Go through the entries below and copy every line that holds the word "status".
Records supplied Block Start
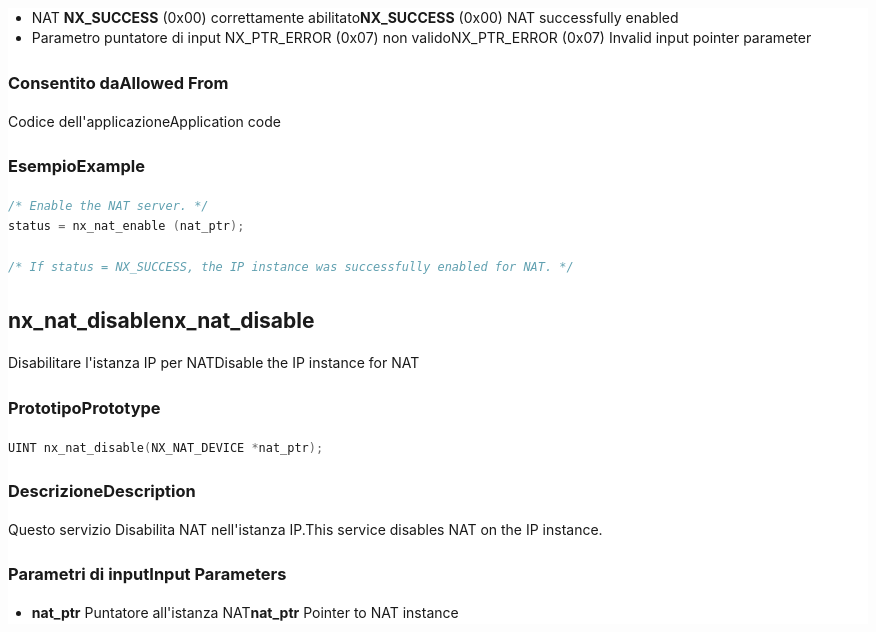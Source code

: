- <span data-ttu-id="50029-146">NAT **NX_SUCCESS** (0x00) correttamente abilitato</span><span class="sxs-lookup"><span data-stu-id="50029-146">**NX_SUCCESS** (0x00) NAT successfully enabled</span></span>
- <span data-ttu-id="50029-147">Parametro puntatore di input NX_PTR_ERROR (0x07) non valido</span><span class="sxs-lookup"><span data-stu-id="50029-147">NX_PTR_ERROR (0x07) Invalid input pointer parameter</span></span>

### <a name="allowed-from"></a><span data-ttu-id="50029-148">Consentito da</span><span class="sxs-lookup"><span data-stu-id="50029-148">Allowed From</span></span>

<span data-ttu-id="50029-149">Codice dell'applicazione</span><span class="sxs-lookup"><span data-stu-id="50029-149">Application code</span></span>

### <a name="example"></a><span data-ttu-id="50029-150">Esempio</span><span class="sxs-lookup"><span data-stu-id="50029-150">Example</span></span>

```C
/* Enable the NAT server. */
status = nx_nat_enable (nat_ptr);

/* If status = NX_SUCCESS, the IP instance was successfully enabled for NAT. */
```

## <a name="nx_nat_disable"></a><span data-ttu-id="50029-151">nx_nat_disable</span><span class="sxs-lookup"><span data-stu-id="50029-151">nx_nat_disable</span></span>

<span data-ttu-id="50029-152">Disabilitare l'istanza IP per NAT</span><span class="sxs-lookup"><span data-stu-id="50029-152">Disable the IP instance for NAT</span></span>

### <a name="prototype"></a><span data-ttu-id="50029-153">Prototipo</span><span class="sxs-lookup"><span data-stu-id="50029-153">Prototype</span></span>

```C
UINT nx_nat_disable(NX_NAT_DEVICE *nat_ptr);
```

### <a name="description"></a><span data-ttu-id="50029-154">Descrizione</span><span class="sxs-lookup"><span data-stu-id="50029-154">Description</span></span>

<span data-ttu-id="50029-155">Questo servizio Disabilita NAT nell'istanza IP.</span><span class="sxs-lookup"><span data-stu-id="50029-155">This service disables NAT on the IP instance.</span></span>

### <a name="input-parameters"></a><span data-ttu-id="50029-156">Parametri di input</span><span class="sxs-lookup"><span data-stu-id="50029-156">Input Parameters</span></span>

- <span data-ttu-id="50029-157">**nat_ptr** Puntatore all'istanza NAT</span><span class="sxs-lookup"><span data-stu-id="50029-157">**nat_ptr** Pointer to NAT instance</span></span>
Records supplied Block End
### Problem solution
status = nx_nat_enable (nat_ptr);
/* If status = NX_SUCCESS, the IP instance was successfully enabled for NAT. */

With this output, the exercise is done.